The result was a rapid fiscal unraveling—unemployment spiked from 3.1 percent to 9.1 percent in just three years. Today, we’re seeing the same pattern: overspending during good times, followed by calls to raise hefty taxes when the bills come due.
It didn’t work then, and it won’t work now.
The Current Crisis
The state’s high taxes, including its recently implemented surtax on high-earners, suggest we’re returning to an unsustainable tax-and-spend mindset. We know from history how this plays out, and we’re already seeing the consequences.
- Tax policy is now the top reason people leave Massachusetts, according to polling and data analysis;
- 70 percent of CPAs report high-income clients changed their primary residence last year, according to the Massachusetts Society of CPAs; and
- Policy expert Evan Horowitz warns that Massachusetts faces “significant economic turmoil” and has advised lawmakers to reduce revenue expectations by $1 billion.
Each high-earner who leaves doesn’t just take their income tax payments—they take their property taxes, sales taxes, and the economic activity that supports middle-class jobs.
How Higher Taxes Make Cost of Living Worse
- Higher taxes drive up the cost of living in Massachusetts—including housing and other necessities;
- Business flight due to a hostile tax and regulatory environment reduces competitive employment opportunities for remaining workers;
- Stagnated economic dynamism means fewer startups and innovations that create good-paying jobs;
- Government inefficiency grows when spending isn’t appropriately constrained, wasting resources that could lower costs for Massachusetts families.
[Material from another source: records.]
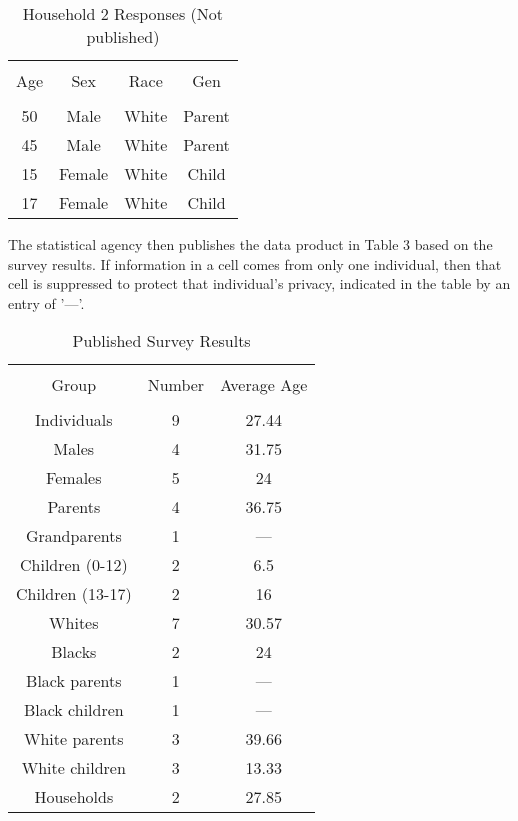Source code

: \documentclass[jou,apacite]{apa6}
\begin{document}
\begin{table}[!htb]
\caption{Household 2 Responses (Not published)}\label{tab2}
\begin{tabular}{cccc}
\hline\\[-1.5ex]
Age & Sex & Race & Gen \\[0.5ex]
\hline\\[-1.5ex]
50 & Male & White & Parent\\[0.5ex]
45 & Male & White & Parent\\[0.5ex]
15 & Female & White & Child\\[0.5ex]
17 & Female & White & Child\\[0.5ex]
\hline
\end{tabular}
\end{table}

The statistical agency then publishes the data product in Table 3 based on the survey results. If information in a cell comes from only one individual, then that cell is suppressed to protect that individual's privacy, indicated in the table by an entry of '---'.

\begin{table}[!htb]
\caption{Published Survey Results}\label{tab3}
\begin{tabular}{ccc}
\hline\\[-1.5ex]
Group & Number & Average Age \\[0.5ex]
\hline\\[-1.5ex]
Individuals & 9 & 27.44 \\[0.5ex]
Males & 4 & 31.75 \\[0.5ex]
Females & 5 & 24 \\[0.5ex]
Parents & 4 & 36.75 \\[0.5ex]
Grandparents & 1 & --- \\[0.5ex]
Children (0-12) & 2 & 6.5 \\[0.5ex]
Children (13-17) & 2 & 16 \\[0.5ex]
Whites & 7 & 30.57 \\[0.5ex]
Blacks & 2 & 24 \\[0.5ex]
Black parents & 1 & --- \\[0.5ex]
Black children & 1 & ---\\[0.5ex]
White parents & 3 & 39.66 \\[0.5ex]
White children & 3 & 13.33 \\[0.5ex]
Households & 2 & 27.85 \\[0.5ex]
\hline
\end{tabular}
\end{table}
\end{document}

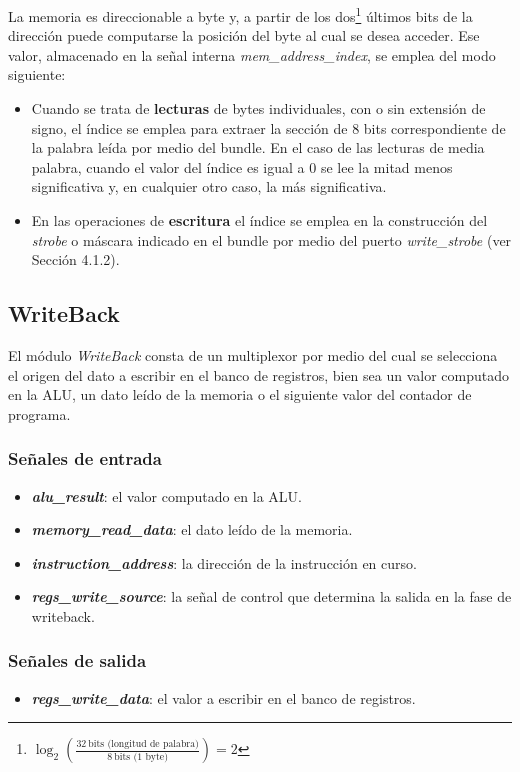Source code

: La memoria es direccionable a byte y, a partir de los dos\footnote{$\log_2\left(\frac{32\ \text{bits (longitud de palabra)}}{8\ \text{bits (1 byte)}}\right) = 2$} últimos bits de la dirección puede computarse la posición del byte al cual se desea acceder. Ese valor, almacenado en la señal interna \textit{mem\_address\_index}, se emplea del modo siguiente:

\begin{itemize}
  \item Cuando se trata de \textbf{lecturas} de bytes individuales, con o sin extensión de signo, el índice se emplea para extraer la sección de 8 bits correspondiente de la palabra leída por medio del bundle. En el caso de las lecturas de media palabra, cuando el valor del índice es igual a 0 se lee la mitad menos significativa y, en cualquier otro caso, la más significativa.
  \item En las operaciones de \textbf{escritura} el índice se emplea en la construcción del \textit{strobe} o máscara indicado en el bundle por medio del puerto \textit{write\_strobe} (ver Sección 4.1.2).
\end{itemize}

\subsection{WriteBack}

El módulo \textit{WriteBack} consta de un multiplexor por medio del cual se selecciona el origen del dato a escribir en el banco de registros, bien sea un valor computado en la ALU, un dato leído de la memoria o el siguiente valor del contador de programa.

\subsubsection{Señales de entrada}

\begin{itemize}
  \item \textbf{\textit{alu\_result}}: el valor computado en la ALU.
  \item \textbf{\textit{memory\_read\_data}}: el dato leído de la memoria.
  \item \textbf{\textit{instruction\_address}}: la dirección de la instrucción en curso.
  \item \textbf{\textit{regs\_write\_source}}: la señal de control que determina la salida en la fase de writeback.
\end{itemize}

\subsubsection{Señales de salida}

\begin{itemize}
  \item \textbf{\textit{regs\_write\_data}}: el valor a escribir en el banco de registros.
\end{itemize}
The Massachusetts Miracle proved that fiscal discipline creates the conditions for broad-based prosperity. It taught us that when businesses thrive and compete for workers, wages rise naturally. When housing supply increases due to economic growth and reduced property taxes, the cost of living moderates. When state and local governments operate efficiently, they can provide better services at lower cost.
Learning from Our Past
We must learn from our past and choose the fiscal discipline now for long-term economic benefits—not more tax-and-spend politics. The state’s policies can easily undermine economic growth—or spur it into action. Policymakers should keep in mind that our most successful economic period followed tax reform, not tax increases.